TASK BRIEF ▸ Write out only the tail of the records, beginning at the line containing "est mal contrôlée, à" and including the last line, exactly as written.
╭─ RECORDS FOR PROCESSING
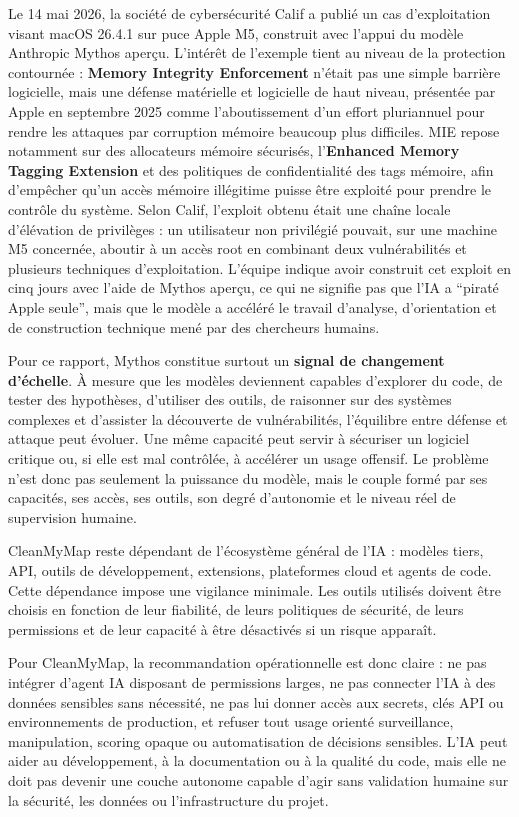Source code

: \documentclass[
  10pt,
  a4paper,
  DIV=11,
  numbers=noendperiod,
  oneside]{scrreprt}
\let\oldtextbf\textbf
\renewcommand{\textbf}[1]{\oldtextbf{\textcolor{cmmnavy}{#1}}}
\begin{document}
Le 14 mai 2026, la société de cybersécurité Calif a publié un cas
d'exploitation visant macOS 26.4.1 sur puce Apple M5, construit avec
l'appui du modèle Anthropic Mythos aperçu. L'intérêt de l'exemple tient
au niveau de la protection contournée : \textbf{Memory Integrity
Enforcement} n'était pas une simple barrière logicielle, mais une
défense matérielle et logicielle de haut niveau, présentée par Apple en
septembre 2025 comme l'aboutissement d'un effort pluriannuel pour rendre
les attaques par corruption mémoire beaucoup plus difficiles. MIE repose
notamment sur des allocateurs mémoire sécurisés, l'\textbf{Enhanced
Memory Tagging Extension} et des politiques de confidentialité des tags
mémoire, afin d'empêcher qu'un accès mémoire illégitime puisse être
exploité pour prendre le contrôle du système. Selon Calif, l'exploit
obtenu était une chaîne locale d'élévation de privilèges : un
utilisateur non privilégié pouvait, sur une machine M5 concernée,
aboutir à un accès root en combinant deux vulnérabilités et plusieurs
techniques d'exploitation. L'équipe indique avoir construit cet exploit
en cinq jours avec l'aide de Mythos aperçu, ce qui ne signifie pas que
l'IA a ``piraté Apple seule'', mais que le modèle a accéléré le travail
d'analyse, d'orientation et de construction technique mené par des
chercheurs humains.

Pour ce rapport, Mythos constitue surtout un \textbf{signal de
changement d'échelle}. À mesure que les modèles deviennent capables
d'explorer du code, de tester des hypothèses, d'utiliser des outils, de
raisonner sur des systèmes complexes et d'assister la découverte de
vulnérabilités, l'équilibre entre défense et attaque peut évoluer. Une
même capacité peut servir à sécuriser un logiciel critique ou, si elle
est mal contrôlée, à accélérer un usage offensif. Le problème n'est donc
pas seulement la puissance du modèle, mais le couple formé par ses
capacités, ses accès, ses outils, son degré d'autonomie et le niveau
réel de supervision humaine.

CleanMyMap reste dépendant de l'écosystème général de l'IA : modèles
tiers, API, outils de développement, extensions, plateformes cloud et
agents de code. Cette dépendance impose une vigilance minimale. Les
outils utilisés doivent être choisis en fonction de leur fiabilité, de
leurs politiques de sécurité, de leurs permissions et de leur capacité à
être désactivés si un risque apparaît.

Pour CleanMyMap, la recommandation opérationnelle est donc claire : ne
pas intégrer d'agent IA disposant de permissions larges, ne pas
connecter l'IA à des données sensibles sans nécessité, ne pas lui donner
accès aux secrets, clés API ou environnements de production, et refuser
tout usage orienté surveillance, manipulation, scoring opaque ou
automatisation de décisions sensibles. L'IA peut aider au développement,
à la documentation ou à la qualité du code, mais elle ne doit pas
devenir une couche autonome capable d'agir sans validation humaine sur
la sécurité, les données ou l'infrastructure du projet.
\end{document}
╰─
EXERCISE ANSWER ▸
est mal contrôlée, à accélérer un usage offensif. Le problème n'est donc
pas seulement la puissance du modèle, mais le couple formé par ses
capacités, ses accès, ses outils, son degré d'autonomie et le niveau
réel de supervision humaine.

CleanMyMap reste dépendant de l'écosystème général de l'IA : modèles
tiers, API, outils de développement, extensions, plateformes cloud et
agents de code. Cette dépendance impose une vigilance minimale. Les
outils utilisés doivent être choisis en fonction de leur fiabilité, de
leurs politiques de sécurité, de leurs permissions et de leur capacité à
être désactivés si un risque apparaît.

Pour CleanMyMap, la recommandation opérationnelle est donc claire : ne
pas intégrer d'agent IA disposant de permissions larges, ne pas
connecter l'IA à des données sensibles sans nécessité, ne pas lui donner
accès aux secrets, clés API ou environnements de production, et refuser
tout usage orienté surveillance, manipulation, scoring opaque ou
automatisation de décisions sensibles. L'IA peut aider au développement,
à la documentation ou à la qualité du code, mais elle ne doit pas
devenir une couche autonome capable d'agir sans validation humaine sur
la sécurité, les données ou l'infrastructure du projet.
\end{document}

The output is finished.